- [What is being asked]: Write out each entry below exactly. Do not include the images.

- [Extracted data]:
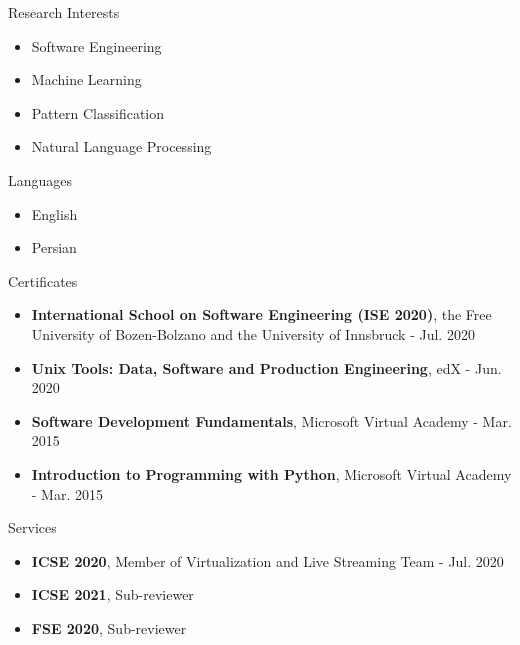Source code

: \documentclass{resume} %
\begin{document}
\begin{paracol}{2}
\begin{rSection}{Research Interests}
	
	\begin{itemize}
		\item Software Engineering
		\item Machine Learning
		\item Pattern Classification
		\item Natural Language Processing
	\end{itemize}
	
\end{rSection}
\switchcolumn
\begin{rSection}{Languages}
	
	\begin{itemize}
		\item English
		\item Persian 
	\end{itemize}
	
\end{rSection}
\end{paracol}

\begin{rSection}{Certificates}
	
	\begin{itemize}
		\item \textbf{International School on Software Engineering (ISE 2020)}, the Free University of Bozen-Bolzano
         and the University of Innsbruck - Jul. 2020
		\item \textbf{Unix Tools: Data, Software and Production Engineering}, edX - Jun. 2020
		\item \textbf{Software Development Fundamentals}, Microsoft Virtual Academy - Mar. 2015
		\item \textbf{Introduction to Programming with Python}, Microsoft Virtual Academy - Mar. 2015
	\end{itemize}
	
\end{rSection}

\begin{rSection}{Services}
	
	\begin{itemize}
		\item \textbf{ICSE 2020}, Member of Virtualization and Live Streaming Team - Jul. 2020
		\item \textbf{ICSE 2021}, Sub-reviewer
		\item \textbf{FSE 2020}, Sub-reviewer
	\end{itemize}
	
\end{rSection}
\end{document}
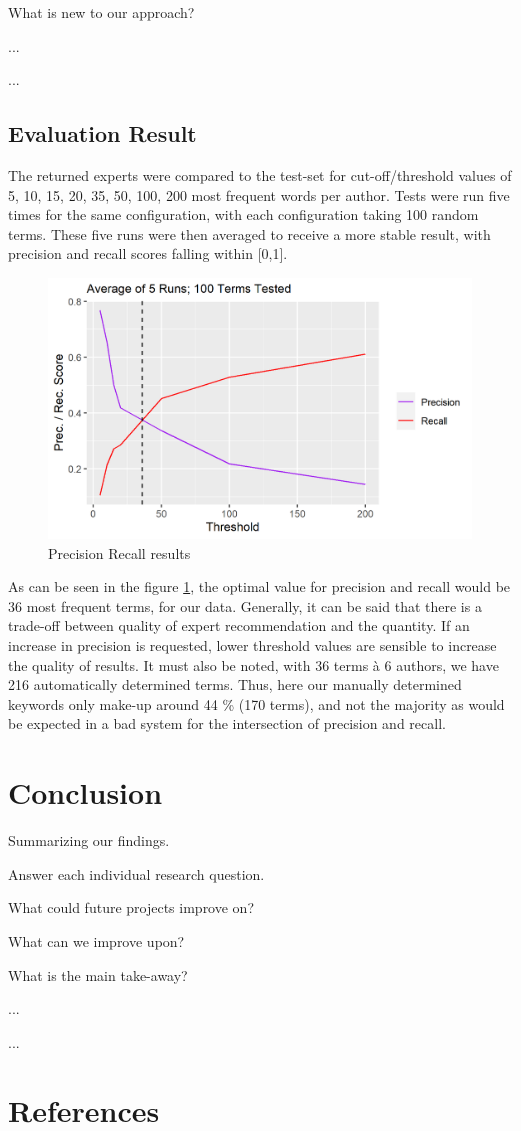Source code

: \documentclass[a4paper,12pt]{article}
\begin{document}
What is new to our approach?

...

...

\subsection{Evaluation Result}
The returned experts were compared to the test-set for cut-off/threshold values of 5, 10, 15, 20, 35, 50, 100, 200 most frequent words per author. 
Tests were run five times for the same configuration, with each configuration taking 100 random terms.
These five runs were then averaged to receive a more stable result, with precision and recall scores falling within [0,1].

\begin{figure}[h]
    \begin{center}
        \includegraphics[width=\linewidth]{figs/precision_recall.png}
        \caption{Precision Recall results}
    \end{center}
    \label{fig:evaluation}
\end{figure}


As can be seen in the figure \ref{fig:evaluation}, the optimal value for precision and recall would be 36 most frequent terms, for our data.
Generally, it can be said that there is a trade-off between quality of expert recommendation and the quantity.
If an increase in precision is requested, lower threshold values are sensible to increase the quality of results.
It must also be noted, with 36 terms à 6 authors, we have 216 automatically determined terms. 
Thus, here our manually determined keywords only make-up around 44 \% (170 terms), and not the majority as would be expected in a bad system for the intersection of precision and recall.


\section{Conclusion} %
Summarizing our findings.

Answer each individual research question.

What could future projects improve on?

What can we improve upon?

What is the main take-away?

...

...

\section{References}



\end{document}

- [Written answer]:
Source code

: \documentclass{resume} %
\begin{document}
\begin{paracol}{2}
\begin{rSection}{Research Interests}
	
	\begin{itemize}
		\item Software Engineering
		\item Machine Learning
		\item Pattern Classification
		\item Natural Language Processing
	\end{itemize}
	
\end{rSection}
\switchcolumn
\begin{rSection}{Languages}
	
	\begin{itemize}
		\item English
		\item Persian 
	\end{itemize}
	
\end{rSection}
\end{paracol}

\begin{rSection}{Certificates}
	
	\begin{itemize}
		\item \textbf{International School on Software Engineering (ISE 2020)}, the Free University of Bozen-Bolzano
         and the University of Innsbruck - Jul. 2020
		\item \textbf{Unix Tools: Data, Software and Production Engineering}, edX - Jun. 2020
		\item \textbf{Software Development Fundamentals}, Microsoft Virtual Academy - Mar. 2015
		\item \textbf{Introduction to Programming with Python}, Microsoft Virtual Academy - Mar. 2015
	\end{itemize}
	
\end{rSection}

\begin{rSection}{Services}
	
	\begin{itemize}
		\item \textbf{ICSE 2020}, Member of Virtualization and Live Streaming Team - Jul. 2020
		\item \textbf{ICSE 2021}, Sub-reviewer
		\item \textbf{FSE 2020}, Sub-reviewer
	\end{itemize}
	
\end{rSection}
\end{document}
Source code

: \documentclass[a4paper,12pt]{article}
\begin{document}
What is new to our approach?

...

...

\subsection{Evaluation Result}
The returned experts were compared to the test-set for cut-off/threshold values of 5, 10, 15, 20, 35, 50, 100, 200 most frequent words per author. 
Tests were run five times for the same configuration, with each configuration taking 100 random terms.
These five runs were then averaged to receive a more stable result, with precision and recall scores falling within [0,1].

\begin{figure}[h]
    \begin{center}
        \includegraphics[width=\linewidth]{figs/precision_recall.png}
        \caption{Precision Recall results}
    \end{center}
    \label{fig:evaluation}
\end{figure}


As can be seen in the figure \ref{fig:evaluation}, the optimal value for precision and recall would be 36 most frequent terms, for our data.
Generally, it can be said that there is a trade-off between quality of expert recommendation and the quantity.
If an increase in precision is requested, lower threshold values are sensible to increase the quality of results.
It must also be noted, with 36 terms à 6 authors, we have 216 automatically determined terms. 
Thus, here our manually determined keywords only make-up around 44 \% (170 terms), and not the majority as would be expected in a bad system for the intersection of precision and recall.


\section{Conclusion} %
Summarizing our findings.

Answer each individual research question.

What could future projects improve on?

What can we improve upon?

What is the main take-away?

...

...

\section{References}



\end{document}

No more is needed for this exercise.